======== Records for this task ========
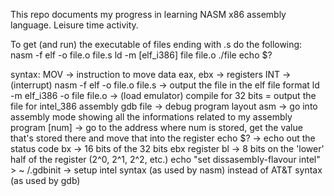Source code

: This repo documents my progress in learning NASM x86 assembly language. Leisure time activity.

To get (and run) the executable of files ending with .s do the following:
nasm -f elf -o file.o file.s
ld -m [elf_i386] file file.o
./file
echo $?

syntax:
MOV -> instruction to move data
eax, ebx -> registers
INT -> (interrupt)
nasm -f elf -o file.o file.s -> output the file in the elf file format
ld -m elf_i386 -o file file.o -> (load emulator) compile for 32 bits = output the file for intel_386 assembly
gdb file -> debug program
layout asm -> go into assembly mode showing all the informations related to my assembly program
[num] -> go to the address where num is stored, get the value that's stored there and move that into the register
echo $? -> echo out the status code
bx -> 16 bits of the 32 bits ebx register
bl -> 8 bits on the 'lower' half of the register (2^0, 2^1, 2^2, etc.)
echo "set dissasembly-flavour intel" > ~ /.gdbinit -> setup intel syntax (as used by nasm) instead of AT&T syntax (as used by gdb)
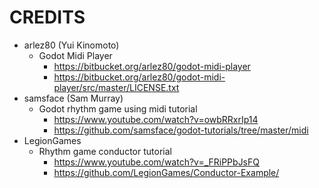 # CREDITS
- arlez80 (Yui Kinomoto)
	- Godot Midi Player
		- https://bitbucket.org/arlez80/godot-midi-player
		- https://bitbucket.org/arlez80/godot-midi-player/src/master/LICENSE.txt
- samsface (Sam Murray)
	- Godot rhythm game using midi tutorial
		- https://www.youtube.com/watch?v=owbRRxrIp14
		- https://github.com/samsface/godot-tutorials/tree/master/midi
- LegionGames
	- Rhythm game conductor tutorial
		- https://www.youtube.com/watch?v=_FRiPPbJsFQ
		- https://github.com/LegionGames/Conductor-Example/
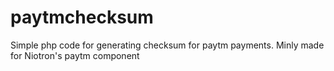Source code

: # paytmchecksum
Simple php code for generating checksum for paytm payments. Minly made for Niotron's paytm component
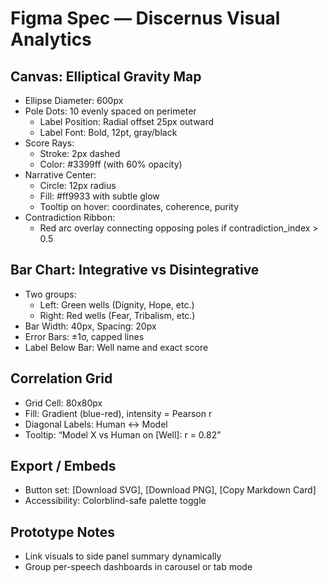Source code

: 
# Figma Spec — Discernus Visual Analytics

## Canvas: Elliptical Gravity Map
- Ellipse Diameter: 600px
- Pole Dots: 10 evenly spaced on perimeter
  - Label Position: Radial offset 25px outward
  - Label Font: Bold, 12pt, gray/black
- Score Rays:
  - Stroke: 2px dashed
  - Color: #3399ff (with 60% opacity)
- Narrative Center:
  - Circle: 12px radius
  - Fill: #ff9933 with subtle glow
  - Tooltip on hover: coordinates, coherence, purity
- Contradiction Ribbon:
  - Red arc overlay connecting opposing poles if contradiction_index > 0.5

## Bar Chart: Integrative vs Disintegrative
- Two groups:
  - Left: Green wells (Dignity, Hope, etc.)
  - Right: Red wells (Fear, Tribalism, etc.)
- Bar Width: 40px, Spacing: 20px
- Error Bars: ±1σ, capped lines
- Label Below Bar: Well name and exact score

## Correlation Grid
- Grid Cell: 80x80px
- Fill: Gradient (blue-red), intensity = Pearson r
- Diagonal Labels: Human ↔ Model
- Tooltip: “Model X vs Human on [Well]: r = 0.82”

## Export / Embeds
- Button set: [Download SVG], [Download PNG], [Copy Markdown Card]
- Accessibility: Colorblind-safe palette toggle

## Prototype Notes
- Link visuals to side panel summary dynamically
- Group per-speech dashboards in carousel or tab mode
========
======== Records for this task ========
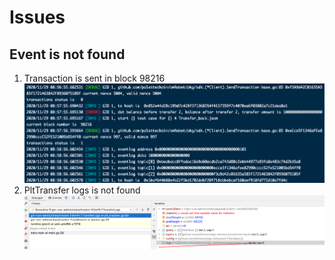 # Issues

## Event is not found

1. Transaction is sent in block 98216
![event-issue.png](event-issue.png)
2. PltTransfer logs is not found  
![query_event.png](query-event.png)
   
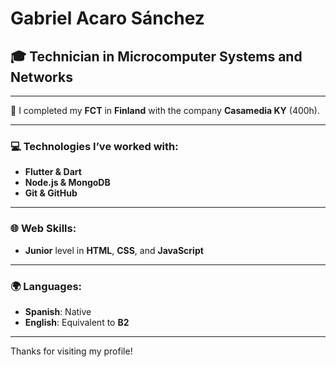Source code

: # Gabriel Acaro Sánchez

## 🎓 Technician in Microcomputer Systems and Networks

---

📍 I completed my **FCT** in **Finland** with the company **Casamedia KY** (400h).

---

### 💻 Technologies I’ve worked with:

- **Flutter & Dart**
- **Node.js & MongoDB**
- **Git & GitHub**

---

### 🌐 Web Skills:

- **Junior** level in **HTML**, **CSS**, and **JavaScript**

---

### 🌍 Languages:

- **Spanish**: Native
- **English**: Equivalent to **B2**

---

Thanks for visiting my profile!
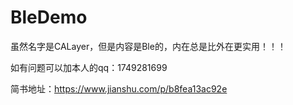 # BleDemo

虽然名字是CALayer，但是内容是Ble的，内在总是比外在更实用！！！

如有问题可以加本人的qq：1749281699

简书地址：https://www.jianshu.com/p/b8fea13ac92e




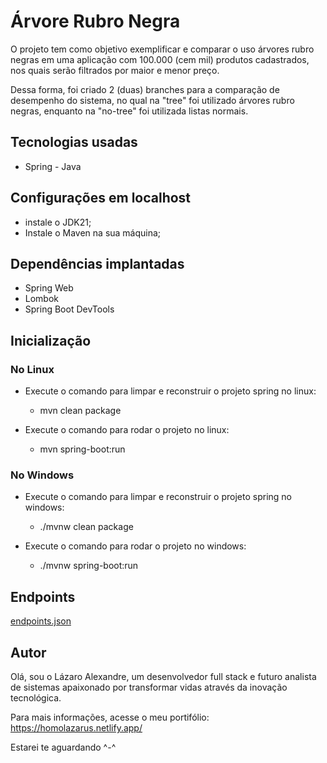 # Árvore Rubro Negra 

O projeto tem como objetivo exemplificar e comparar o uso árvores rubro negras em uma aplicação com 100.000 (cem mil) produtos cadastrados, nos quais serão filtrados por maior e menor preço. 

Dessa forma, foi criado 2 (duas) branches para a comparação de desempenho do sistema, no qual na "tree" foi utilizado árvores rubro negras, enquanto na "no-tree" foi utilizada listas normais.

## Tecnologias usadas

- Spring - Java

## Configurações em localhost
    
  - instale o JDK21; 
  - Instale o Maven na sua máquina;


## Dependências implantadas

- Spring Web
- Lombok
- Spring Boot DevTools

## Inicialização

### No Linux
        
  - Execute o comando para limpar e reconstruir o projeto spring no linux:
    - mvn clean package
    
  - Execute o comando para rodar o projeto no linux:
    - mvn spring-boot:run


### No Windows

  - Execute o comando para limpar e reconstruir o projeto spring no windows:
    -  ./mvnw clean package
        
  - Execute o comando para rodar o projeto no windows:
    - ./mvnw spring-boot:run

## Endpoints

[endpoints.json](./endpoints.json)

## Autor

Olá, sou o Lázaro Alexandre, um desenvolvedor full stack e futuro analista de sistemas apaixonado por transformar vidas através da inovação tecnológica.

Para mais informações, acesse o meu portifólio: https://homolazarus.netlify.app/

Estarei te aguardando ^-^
========
======== Records for this task ========
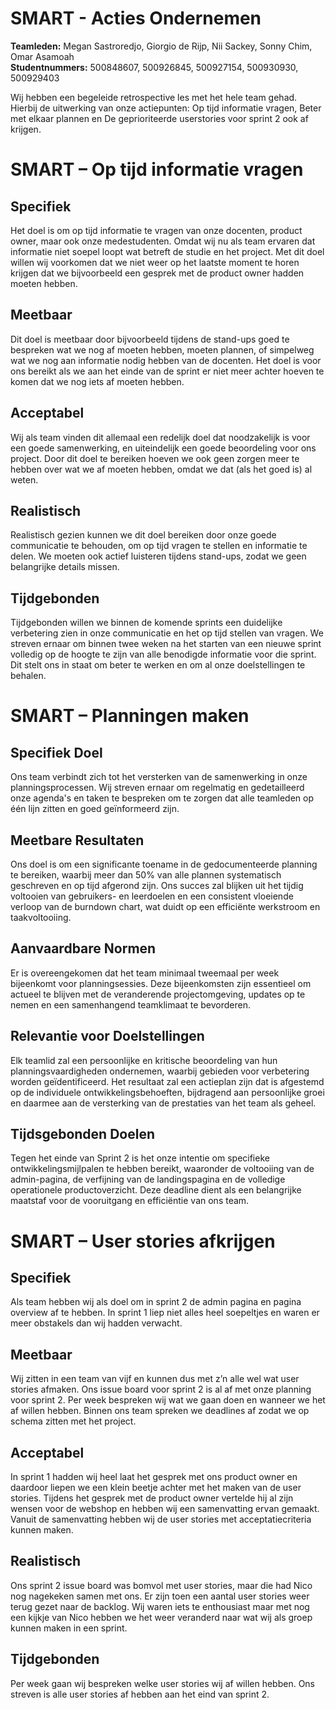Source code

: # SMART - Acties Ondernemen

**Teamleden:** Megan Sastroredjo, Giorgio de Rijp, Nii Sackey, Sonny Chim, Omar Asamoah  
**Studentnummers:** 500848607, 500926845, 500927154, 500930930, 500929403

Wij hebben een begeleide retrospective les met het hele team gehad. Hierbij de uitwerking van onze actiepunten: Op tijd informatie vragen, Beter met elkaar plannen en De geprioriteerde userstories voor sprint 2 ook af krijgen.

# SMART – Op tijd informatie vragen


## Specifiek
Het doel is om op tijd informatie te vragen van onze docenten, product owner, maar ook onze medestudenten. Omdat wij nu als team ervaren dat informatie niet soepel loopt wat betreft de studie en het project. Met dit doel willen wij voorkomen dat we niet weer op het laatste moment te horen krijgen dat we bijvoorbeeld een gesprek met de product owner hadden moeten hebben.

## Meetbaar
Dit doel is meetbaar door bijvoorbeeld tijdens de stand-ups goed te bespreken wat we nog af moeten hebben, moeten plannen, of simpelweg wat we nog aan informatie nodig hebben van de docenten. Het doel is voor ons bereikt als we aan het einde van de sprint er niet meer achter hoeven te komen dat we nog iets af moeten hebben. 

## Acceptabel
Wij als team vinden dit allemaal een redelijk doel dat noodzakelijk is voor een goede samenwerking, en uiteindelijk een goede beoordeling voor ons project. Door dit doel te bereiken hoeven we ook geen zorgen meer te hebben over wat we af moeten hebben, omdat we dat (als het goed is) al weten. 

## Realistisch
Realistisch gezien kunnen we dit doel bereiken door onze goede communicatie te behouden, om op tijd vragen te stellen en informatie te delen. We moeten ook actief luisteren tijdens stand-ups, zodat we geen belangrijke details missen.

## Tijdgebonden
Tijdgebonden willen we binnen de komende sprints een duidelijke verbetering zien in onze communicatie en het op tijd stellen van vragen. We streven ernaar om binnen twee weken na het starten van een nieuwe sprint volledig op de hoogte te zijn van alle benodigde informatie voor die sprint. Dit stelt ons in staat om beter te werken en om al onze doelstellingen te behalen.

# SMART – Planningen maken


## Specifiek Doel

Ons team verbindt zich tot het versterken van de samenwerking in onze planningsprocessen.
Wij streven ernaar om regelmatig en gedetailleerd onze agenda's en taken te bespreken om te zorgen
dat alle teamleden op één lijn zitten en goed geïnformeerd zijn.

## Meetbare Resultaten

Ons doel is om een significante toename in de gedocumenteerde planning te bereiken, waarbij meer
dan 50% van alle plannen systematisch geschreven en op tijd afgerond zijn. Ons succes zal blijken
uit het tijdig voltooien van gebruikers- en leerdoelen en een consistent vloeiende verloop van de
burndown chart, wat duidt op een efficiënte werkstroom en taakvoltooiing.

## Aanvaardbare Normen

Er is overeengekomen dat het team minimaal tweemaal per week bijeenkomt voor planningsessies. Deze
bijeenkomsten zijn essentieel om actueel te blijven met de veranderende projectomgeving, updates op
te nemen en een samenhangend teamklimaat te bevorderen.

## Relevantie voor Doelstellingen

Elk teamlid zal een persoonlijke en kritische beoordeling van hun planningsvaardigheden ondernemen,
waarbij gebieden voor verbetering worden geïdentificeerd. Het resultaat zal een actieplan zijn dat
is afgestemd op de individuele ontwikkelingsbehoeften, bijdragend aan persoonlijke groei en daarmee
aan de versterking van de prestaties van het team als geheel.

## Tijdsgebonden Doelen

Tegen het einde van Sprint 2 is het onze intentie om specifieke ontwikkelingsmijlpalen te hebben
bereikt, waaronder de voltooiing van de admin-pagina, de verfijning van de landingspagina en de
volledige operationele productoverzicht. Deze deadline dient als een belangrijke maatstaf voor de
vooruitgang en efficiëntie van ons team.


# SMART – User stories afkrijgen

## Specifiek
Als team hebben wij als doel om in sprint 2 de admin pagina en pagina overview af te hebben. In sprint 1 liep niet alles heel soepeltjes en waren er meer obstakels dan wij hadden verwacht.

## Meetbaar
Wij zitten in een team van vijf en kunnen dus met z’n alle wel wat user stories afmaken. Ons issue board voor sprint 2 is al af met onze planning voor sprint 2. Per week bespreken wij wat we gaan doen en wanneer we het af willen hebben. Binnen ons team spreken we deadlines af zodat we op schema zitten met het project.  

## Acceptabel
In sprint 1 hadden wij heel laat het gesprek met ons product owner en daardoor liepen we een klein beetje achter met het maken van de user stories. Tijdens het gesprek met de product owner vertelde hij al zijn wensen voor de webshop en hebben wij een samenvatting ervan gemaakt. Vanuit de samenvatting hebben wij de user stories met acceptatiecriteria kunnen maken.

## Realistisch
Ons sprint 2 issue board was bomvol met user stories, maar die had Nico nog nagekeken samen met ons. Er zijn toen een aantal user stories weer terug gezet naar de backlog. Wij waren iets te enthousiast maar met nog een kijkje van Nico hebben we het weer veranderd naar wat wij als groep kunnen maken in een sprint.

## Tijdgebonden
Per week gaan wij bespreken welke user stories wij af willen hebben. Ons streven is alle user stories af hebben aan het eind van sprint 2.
========
Which lines above hold the string "into"? Copy every one of them.

layout asm -> go into assembly mode showing all the informations related to my assembly program
[num] -> go to the address where num is stored, get the value that's stored there and move that into the register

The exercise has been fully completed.